Description of the task:
Search the data for the word "pixels" and copy out every line that has it.

[Given data]

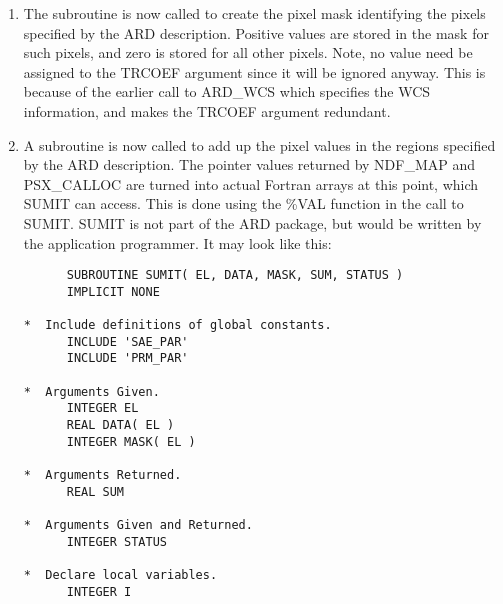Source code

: \begin{enumerate}
\item The subroutine  is now called to create 
the pixel mask identifying the pixels specified by the ARD description.
Positive values are stored in the mask for such pixels, and zero is
stored for all other pixels. Note, no value need be assigned to the TRCOEF 
argument since it will be ignored anyway. This is because of the earlier call 
to ARD\_WCS which specifies the WCS information, and makes the TRCOEF
argument redundant. 

\item A subroutine is now called to add up the pixel values in the regions
specified by the ARD description. The pointer values returned by NDF\_MAP and
PSX\_CALLOC are turned into actual Fortran arrays at this point, which SUMIT can
access. This is done using the \%VAL function in the call to SUMIT. SUMIT
is not part of the ARD package, but would be written by the application
programmer. It may look like this: 

\small
\begin{verbatim}
      SUBROUTINE SUMIT( EL, DATA, MASK, SUM, STATUS )         
      IMPLICIT NONE                                           
                                                              
*  Include definitions of global constants.                   
      INCLUDE 'SAE_PAR'                                       
      INCLUDE 'PRM_PAR'                                        
                                                              
*  Arguments Given.                                           
      INTEGER EL                                              
      REAL DATA( EL )                                         
      INTEGER MASK( EL )                                      
                                                              
*  Arguments Returned.                                        
      REAL SUM                                                
                                                              
*  Arguments Given and Returned.                              
      INTEGER STATUS                                          
                                                              
*  Declare local variables.                                   
      INTEGER I                                               
                                                              

\end{verbatim}
\end{enumerate}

[/Given data]

Task output:
the pixel mask identifying the pixels specified by the ARD description.
Positive values are stored in the mask for such pixels, and zero is
stored for all other pixels. Note, no value need be assigned to the TRCOEF 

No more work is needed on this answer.